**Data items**
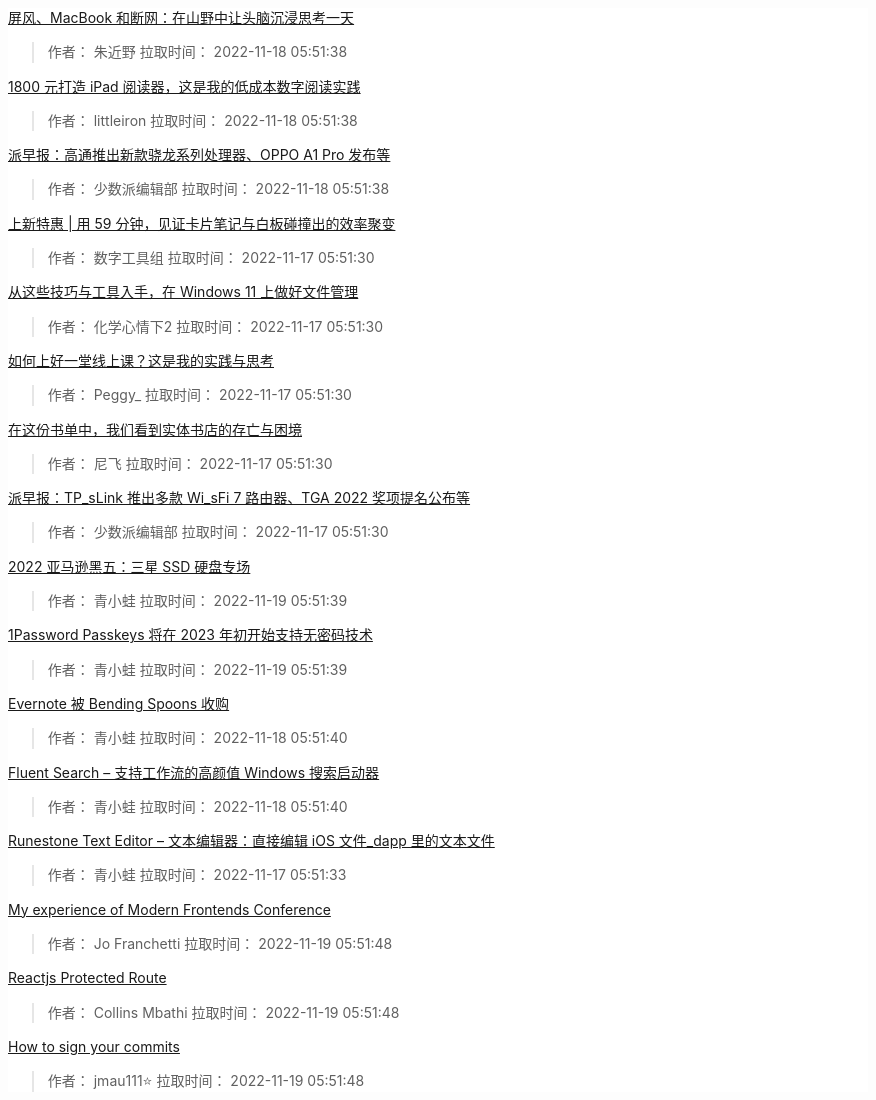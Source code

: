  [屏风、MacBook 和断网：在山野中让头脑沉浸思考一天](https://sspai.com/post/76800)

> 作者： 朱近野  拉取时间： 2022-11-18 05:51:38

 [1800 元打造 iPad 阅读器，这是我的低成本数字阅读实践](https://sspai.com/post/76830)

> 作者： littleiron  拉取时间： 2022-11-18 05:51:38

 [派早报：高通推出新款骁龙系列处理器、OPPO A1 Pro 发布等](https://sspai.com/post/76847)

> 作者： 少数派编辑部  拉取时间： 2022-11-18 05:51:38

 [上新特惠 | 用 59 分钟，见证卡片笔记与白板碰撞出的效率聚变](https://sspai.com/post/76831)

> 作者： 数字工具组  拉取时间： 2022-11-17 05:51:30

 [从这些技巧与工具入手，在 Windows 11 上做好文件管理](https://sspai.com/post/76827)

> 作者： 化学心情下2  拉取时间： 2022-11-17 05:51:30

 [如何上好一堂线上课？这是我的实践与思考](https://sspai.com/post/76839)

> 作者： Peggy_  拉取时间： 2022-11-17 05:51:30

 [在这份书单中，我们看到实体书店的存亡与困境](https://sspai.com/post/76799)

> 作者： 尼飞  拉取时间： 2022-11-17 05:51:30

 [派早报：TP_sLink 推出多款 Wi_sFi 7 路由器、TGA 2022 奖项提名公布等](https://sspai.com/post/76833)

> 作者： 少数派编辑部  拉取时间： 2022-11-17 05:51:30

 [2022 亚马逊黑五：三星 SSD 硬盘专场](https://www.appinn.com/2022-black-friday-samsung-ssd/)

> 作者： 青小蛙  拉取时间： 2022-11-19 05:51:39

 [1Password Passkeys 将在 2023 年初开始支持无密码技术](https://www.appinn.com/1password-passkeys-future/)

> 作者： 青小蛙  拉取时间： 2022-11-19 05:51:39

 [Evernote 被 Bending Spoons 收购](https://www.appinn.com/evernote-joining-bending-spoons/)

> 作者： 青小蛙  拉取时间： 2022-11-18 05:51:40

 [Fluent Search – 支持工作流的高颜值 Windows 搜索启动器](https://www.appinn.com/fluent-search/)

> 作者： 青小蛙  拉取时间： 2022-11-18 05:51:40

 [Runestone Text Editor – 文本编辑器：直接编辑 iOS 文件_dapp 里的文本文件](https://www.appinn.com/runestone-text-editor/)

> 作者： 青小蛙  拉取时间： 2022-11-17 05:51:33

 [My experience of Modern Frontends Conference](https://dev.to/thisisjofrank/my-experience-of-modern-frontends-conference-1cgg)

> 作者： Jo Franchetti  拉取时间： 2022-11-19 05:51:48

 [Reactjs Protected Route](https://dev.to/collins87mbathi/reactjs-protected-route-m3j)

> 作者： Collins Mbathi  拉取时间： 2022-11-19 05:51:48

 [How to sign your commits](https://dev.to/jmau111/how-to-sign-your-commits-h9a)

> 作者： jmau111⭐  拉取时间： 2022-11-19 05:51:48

**Task to carry out**
What this exercise asks for is every line of the data above with the word "sspai".

**Result of the task**
:  [屏风、MacBook 和断网：在山野中让头脑沉浸思考一天](https://sspai.com/post/76800)
 [1800 元打造 iPad 阅读器，这是我的低成本数字阅读实践](https://sspai.com/post/76830)
 [派早报：高通推出新款骁龙系列处理器、OPPO A1 Pro 发布等](https://sspai.com/post/76847)
 [上新特惠 | 用 59 分钟，见证卡片笔记与白板碰撞出的效率聚变](https://sspai.com/post/76831)
 [从这些技巧与工具入手，在 Windows 11 上做好文件管理](https://sspai.com/post/76827)
 [如何上好一堂线上课？这是我的实践与思考](https://sspai.com/post/76839)
 [在这份书单中，我们看到实体书店的存亡与困境](https://sspai.com/post/76799)
 [派早报：TP_sLink 推出多款 Wi_sFi 7 路由器、TGA 2022 奖项提名公布等](https://sspai.com/post/76833)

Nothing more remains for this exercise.